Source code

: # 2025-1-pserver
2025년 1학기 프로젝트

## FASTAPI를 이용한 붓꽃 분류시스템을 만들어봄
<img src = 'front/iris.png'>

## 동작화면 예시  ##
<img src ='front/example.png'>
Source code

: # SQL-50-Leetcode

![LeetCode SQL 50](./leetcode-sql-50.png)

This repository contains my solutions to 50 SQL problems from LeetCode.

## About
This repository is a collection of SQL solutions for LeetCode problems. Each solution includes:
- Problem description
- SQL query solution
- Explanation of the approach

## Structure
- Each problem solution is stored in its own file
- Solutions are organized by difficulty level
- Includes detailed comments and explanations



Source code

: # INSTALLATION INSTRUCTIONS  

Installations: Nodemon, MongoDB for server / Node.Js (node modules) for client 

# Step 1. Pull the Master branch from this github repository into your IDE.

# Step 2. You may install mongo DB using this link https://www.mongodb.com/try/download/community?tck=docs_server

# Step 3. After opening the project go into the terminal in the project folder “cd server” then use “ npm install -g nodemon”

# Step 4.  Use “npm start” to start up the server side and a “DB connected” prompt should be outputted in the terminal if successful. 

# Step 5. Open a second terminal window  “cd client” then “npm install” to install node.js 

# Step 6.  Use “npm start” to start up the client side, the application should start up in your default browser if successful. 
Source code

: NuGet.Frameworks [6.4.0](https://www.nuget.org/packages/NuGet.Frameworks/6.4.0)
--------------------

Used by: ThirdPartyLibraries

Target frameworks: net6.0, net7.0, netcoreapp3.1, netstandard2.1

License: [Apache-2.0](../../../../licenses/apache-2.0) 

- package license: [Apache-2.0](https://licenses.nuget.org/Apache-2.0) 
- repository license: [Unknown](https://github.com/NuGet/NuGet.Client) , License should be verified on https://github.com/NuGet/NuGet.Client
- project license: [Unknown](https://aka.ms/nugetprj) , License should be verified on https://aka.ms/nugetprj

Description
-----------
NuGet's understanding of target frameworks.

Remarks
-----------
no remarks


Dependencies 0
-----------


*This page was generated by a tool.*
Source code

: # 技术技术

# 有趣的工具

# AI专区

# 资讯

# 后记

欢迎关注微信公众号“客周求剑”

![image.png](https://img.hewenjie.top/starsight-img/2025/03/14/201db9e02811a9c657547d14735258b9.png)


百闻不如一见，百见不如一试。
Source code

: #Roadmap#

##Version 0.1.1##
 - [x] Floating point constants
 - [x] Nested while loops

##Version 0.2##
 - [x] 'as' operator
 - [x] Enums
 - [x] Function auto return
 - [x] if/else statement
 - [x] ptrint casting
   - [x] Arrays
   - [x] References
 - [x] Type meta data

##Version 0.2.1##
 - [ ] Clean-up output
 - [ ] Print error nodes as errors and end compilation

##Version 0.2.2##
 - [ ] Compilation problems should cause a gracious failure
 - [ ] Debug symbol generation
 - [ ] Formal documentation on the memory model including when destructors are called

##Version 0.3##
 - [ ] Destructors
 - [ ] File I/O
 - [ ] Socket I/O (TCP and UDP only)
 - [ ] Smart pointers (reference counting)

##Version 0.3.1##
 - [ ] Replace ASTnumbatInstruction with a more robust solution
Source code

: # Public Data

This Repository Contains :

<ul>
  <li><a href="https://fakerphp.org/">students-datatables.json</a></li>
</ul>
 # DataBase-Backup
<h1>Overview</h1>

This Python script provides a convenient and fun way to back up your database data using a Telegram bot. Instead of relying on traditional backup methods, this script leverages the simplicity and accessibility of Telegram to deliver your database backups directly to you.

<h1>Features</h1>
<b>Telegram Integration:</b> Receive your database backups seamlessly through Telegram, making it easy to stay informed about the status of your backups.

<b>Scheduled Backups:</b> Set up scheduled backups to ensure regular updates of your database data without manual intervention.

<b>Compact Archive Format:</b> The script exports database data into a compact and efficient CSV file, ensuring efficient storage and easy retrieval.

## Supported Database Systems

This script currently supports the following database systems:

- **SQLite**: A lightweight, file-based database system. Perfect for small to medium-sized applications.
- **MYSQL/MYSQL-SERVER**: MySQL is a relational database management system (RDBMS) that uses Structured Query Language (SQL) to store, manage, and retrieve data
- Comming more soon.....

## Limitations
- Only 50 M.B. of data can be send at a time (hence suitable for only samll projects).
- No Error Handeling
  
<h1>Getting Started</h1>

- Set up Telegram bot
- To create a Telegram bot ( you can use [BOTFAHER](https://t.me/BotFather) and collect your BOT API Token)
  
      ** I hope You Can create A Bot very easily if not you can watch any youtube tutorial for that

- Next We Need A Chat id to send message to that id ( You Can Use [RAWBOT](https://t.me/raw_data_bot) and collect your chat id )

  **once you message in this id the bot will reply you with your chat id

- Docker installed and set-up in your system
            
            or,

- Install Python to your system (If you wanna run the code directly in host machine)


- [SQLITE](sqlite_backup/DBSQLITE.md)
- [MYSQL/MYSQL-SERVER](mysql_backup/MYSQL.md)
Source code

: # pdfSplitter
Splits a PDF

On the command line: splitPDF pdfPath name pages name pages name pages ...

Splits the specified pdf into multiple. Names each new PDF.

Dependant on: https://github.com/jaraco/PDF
########
**REQUIRED ACTION:** Copy out only the lines of the records above from the one with "# Step 5. Open" through the one with "##Version 0.1.1##", exactly as they stand, both included.

**COMPLETED EXERCISE:**
# Step 5. Open a second terminal window  “cd client” then “npm install” to install node.js 

# Step 6.  Use “npm start” to start up the client side, the application should start up in your default browser if successful. 
Source code

: NuGet.Frameworks [6.4.0](https://www.nuget.org/packages/NuGet.Frameworks/6.4.0)
--------------------

Used by: ThirdPartyLibraries

Target frameworks: net6.0, net7.0, netcoreapp3.1, netstandard2.1

License: [Apache-2.0](../../../../licenses/apache-2.0) 

- package license: [Apache-2.0](https://licenses.nuget.org/Apache-2.0) 
- repository license: [Unknown](https://github.com/NuGet/NuGet.Client) , License should be verified on https://github.com/NuGet/NuGet.Client
- project license: [Unknown](https://aka.ms/nugetprj) , License should be verified on https://aka.ms/nugetprj

Description
-----------
NuGet's understanding of target frameworks.

Remarks
-----------
no remarks


Dependencies 0
-----------


*This page was generated by a tool.*
Source code

: # 技术技术

# 有趣的工具

# AI专区

# 资讯

# 后记

欢迎关注微信公众号“客周求剑”

![image.png](https://img.hewenjie.top/starsight-img/2025/03/14/201db9e02811a9c657547d14735258b9.png)


百闻不如一见，百见不如一试。
Source code

: #Roadmap#

##Version 0.1.1##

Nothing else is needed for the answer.